Don’t worry. It’s not some BS. I didn’t like it, because it wasn’t good. Mainly because of the pacing. But the pacing and writing were subpar.
I’m a female, Bi, Hispanic. Played with Barbies profusely. I’m also a feminist. So please spare me the clutched pearls we all THINK we’re “supposed” to do in response to Barbie criticism... Im a woman. Not a manufactured doll with a preprogrammed voice box. I can think and say what I want to 👍🏼💅🏼 I just know some people will try “you’re showing your closeted misogyny”… just don’t.
So— why exactly was it subpar?
It felt gratuitous. Like, a very specific nostalgia trip— brought to life for a specific person— the director.
I felt like I was watching a series of montages of the directors favorite moments and then given small 5 minute reprieves of poorly written side quests.
Gerwig even says it! For the scene with the older woman (the Barbie creator) on the bench? She was like “I wanted this scene and I couldn’t cut it. It felt like why did I make this movie?”… and idk. You’re making a movie to inspire young women and this random staring contest scene could have been written completely differently than what you offered the audience??
Spoilers ahead!
The movie just felt flat. I don’t know how else to say it…
To name a few reasons:
Random music number.
Quick transitions from too-quick scenes.
Random Narrator.
Poorly paced and fleshed out adversaries.
And not enough invested in Ken to truly make me care that he becomes a villain or gets “redeemed”.
It was like I was being told I’m supposed to be upset that Barbieland is taken over purely because it’s Barbieland (not Kenland). And it wasn’t Barbie. It was a social commentary of the caricatured versions of emos and men and women, but dressed up in a lot of pink.
Barbie is an icon. She was the beginnings of young girls finally seeing themselves outside the box.
And this felt derivative, not inspirational. It felt forced and gratuitous, not heartfelt. And it certainly didn’t give me enough time to process the exposition of Ken and Barbie to truly care about the existential crisis for each of them.

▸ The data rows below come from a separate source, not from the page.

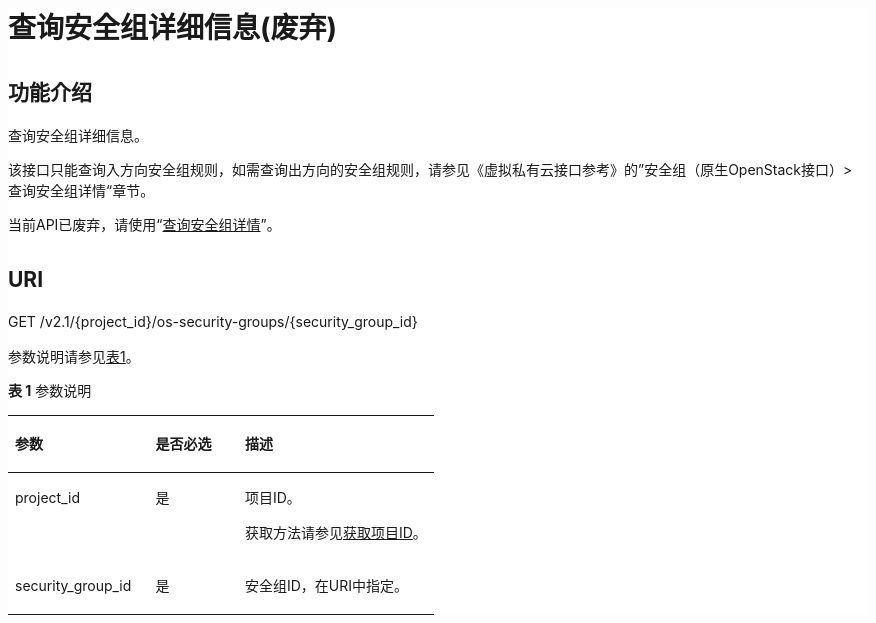 # 查询安全组详细信息\(废弃\)<a name="ZH-CN_TOPIC_0090187681"></a>

## 功能介绍<a name="zh-cn_topic_0057972663_section33142240"></a>

查询安全组详细信息。

该接口只能查询入方向安全组规则，如需查询出方向的安全组规则，请参见《虚拟私有云接口参考》的”安全组（原生OpenStack接口）\> 查询安全组详情“章节。

当前API已废弃，请使用“[查询安全组详情](https://support.huaweicloud.com/api-vpc/vpc_sg02_0002.html)”。

## URI<a name="zh-cn_topic_0057972663_section29844704"></a>

GET /v2.1/\{project\_id\}/os-security-groups/\{security\_group\_id\}

参数说明请参见[表1](#zh-cn_topic_0057972663_table55945983)。

**表 1**  参数说明

<a name="zh-cn_topic_0057972663_table55945983"></a>
<table><thead align="left"><tr id="zh-cn_topic_0057972663_row11302482"><th class="cellrowborder" valign="top" width="33%" id="mcps1.2.4.1.1"><p id="p5187119"><a name="p5187119"></a><a name="p5187119"></a>参数</p>
</th>
<th class="cellrowborder" valign="top" width="21%" id="mcps1.2.4.1.2"><p id="p17503500"><a name="p17503500"></a><a name="p17503500"></a>是否必选</p>
</th>
<th class="cellrowborder" valign="top" width="46%" id="mcps1.2.4.1.3"><p id="p8497414"><a name="p8497414"></a><a name="p8497414"></a>描述</p>
</th>
</tr>
</thead>
<tbody><tr id="zh-cn_topic_0057972663_row49888896"><td class="cellrowborder" valign="top" width="33%" headers="mcps1.2.4.1.1 "><p id="zh-cn_topic_0057972663_p14468758"><a name="zh-cn_topic_0057972663_p14468758"></a><a name="zh-cn_topic_0057972663_p14468758"></a>project_id</p>
</td>
<td class="cellrowborder" valign="top" width="21%" headers="mcps1.2.4.1.2 "><p id="zh-cn_topic_0057972663_p31118786"><a name="zh-cn_topic_0057972663_p31118786"></a><a name="zh-cn_topic_0057972663_p31118786"></a>是</p>
</td>
<td class="cellrowborder" valign="top" width="46%" headers="mcps1.2.4.1.3 "><p id="p37593705"><a name="p37593705"></a><a name="p37593705"></a>项目ID。</p>
<p id="p1180512217438"><a name="p1180512217438"></a><a name="p1180512217438"></a>获取方法请参见<a href="获取项目ID.md">获取项目ID</a>。</p>
</td>
</tr>
<tr id="zh-cn_topic_0057972663_row3928161611210"><td class="cellrowborder" valign="top" width="33%" headers="mcps1.2.4.1.1 "><p id="zh-cn_topic_0057972663_p4928516101217"><a name="zh-cn_topic_0057972663_p4928516101217"></a><a name="zh-cn_topic_0057972663_p4928516101217"></a>security_group_id</p>
</td>
<td class="cellrowborder" valign="top" width="21%" headers="mcps1.2.4.1.2 "><p id="zh-cn_topic_0057972663_p18928816181213"><a name="zh-cn_topic_0057972663_p18928816181213"></a><a name="zh-cn_topic_0057972663_p18928816181213"></a>是</p>
</td>
<td class="cellrowborder" valign="top" width="46%" headers="mcps1.2.4.1.3 "><p id="zh-cn_topic_0057972663_p292821613128"><a name="zh-cn_topic_0057972663_p292821613128"></a><a name="zh-cn_topic_0057972663_p292821613128"></a>安全组ID，在URI中指定。</p>
</td>
</tr>
</tbody>
</table>
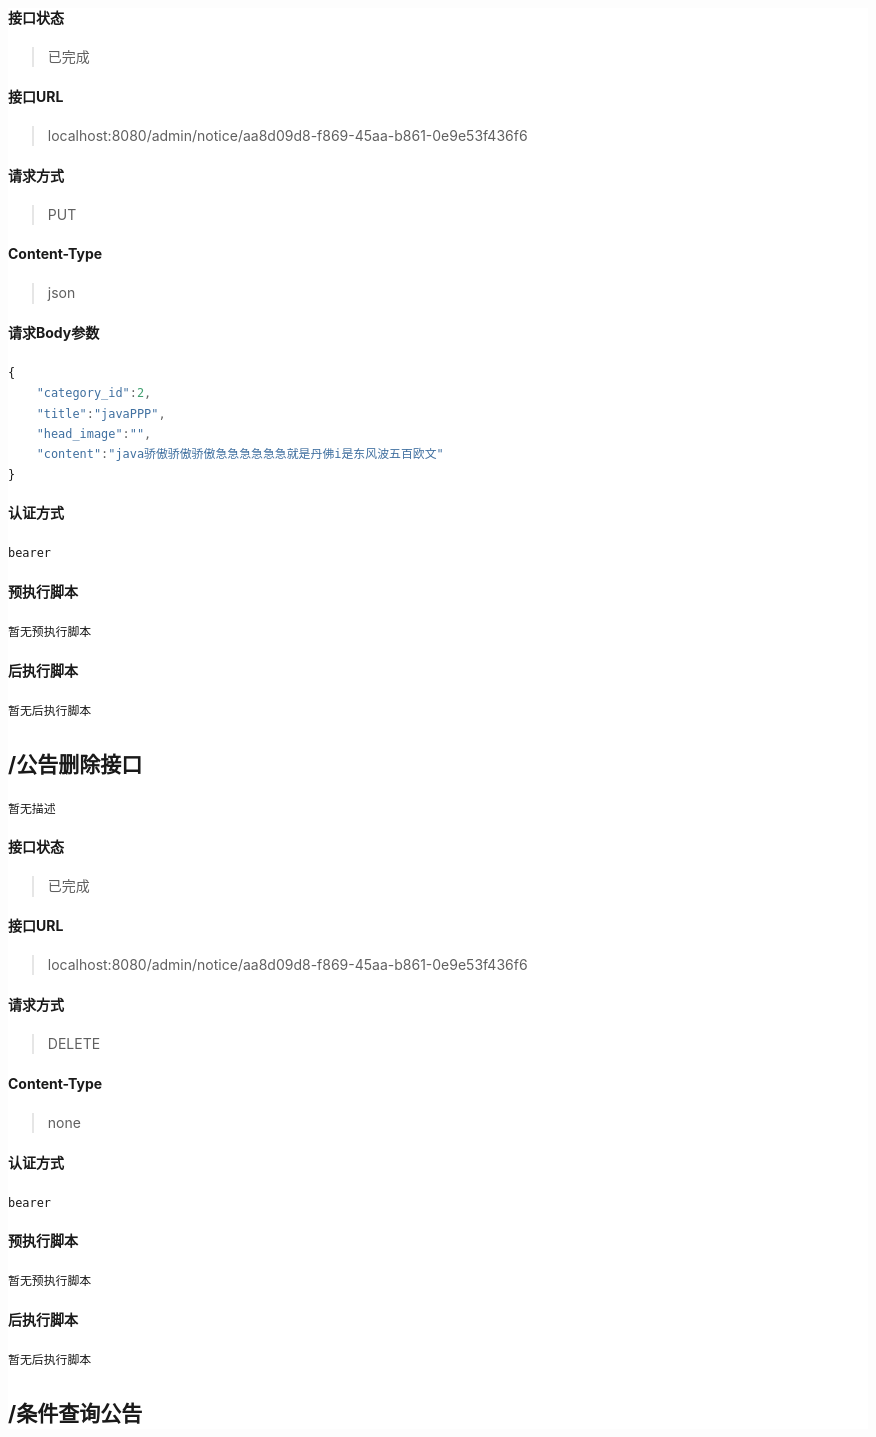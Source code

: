 #### 接口状态
> 已完成

#### 接口URL
> localhost:8080/admin/notice/aa8d09d8-f869-45aa-b861-0e9e53f436f6

#### 请求方式
> PUT

#### Content-Type
> json

#### 请求Body参数
```javascript
{
    "category_id":2,
    "title":"javaPPP",
    "head_image":"",
    "content":"java骄傲骄傲骄傲急急急急急急就是丹佛i是东风波五百欧文"
}
```
#### 认证方式
```text
bearer
```
#### 预执行脚本
```javascript
暂无预执行脚本
```
#### 后执行脚本
```javascript
暂无后执行脚本
```
## /公告删除接口
```text
暂无描述
```
#### 接口状态
> 已完成

#### 接口URL
> localhost:8080/admin/notice/aa8d09d8-f869-45aa-b861-0e9e53f436f6

#### 请求方式
> DELETE

#### Content-Type
> none

#### 认证方式
```text
bearer
```
#### 预执行脚本
```javascript
暂无预执行脚本
```
#### 后执行脚本
```javascript
暂无后执行脚本
```
## /条件查询公告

For me to even care why Ken was so desperate, I’d like to have seen a little more. Like:
What if Ken walks away and all the Kens live in their original boxes. Not houses- their Ken doll box... Because isn’t Ken supposed to be the parallel of how women are treated in the real world? So it’d be a fitting metaphor that while he’s dreaming of being equal to Barbie, or at least loved/respected/wanted, he has to stay in a BOX. They don’t get the “perfect day” song in the morning or the cars or the real jobs. They get to be accessories to Barbie and get like it. Like women do— in the real world.
Taking the time to invest in something like that, would have made the betrayal seem less out of place.
But what we got instead was a devoted/#1 fan of Barbie, that suddenly sees horses and a couple of smiles— and because he’s a male it’s believable he’d just flip?? Just like that?? 🤔
I too believe that men get away with too much, but that fever dream of a Barbieland montage was all just to lead up to a 3minute transition and 180 flip into a villainy— just to make a point? And then the point falls flat because I don’t know or care enough about Ken?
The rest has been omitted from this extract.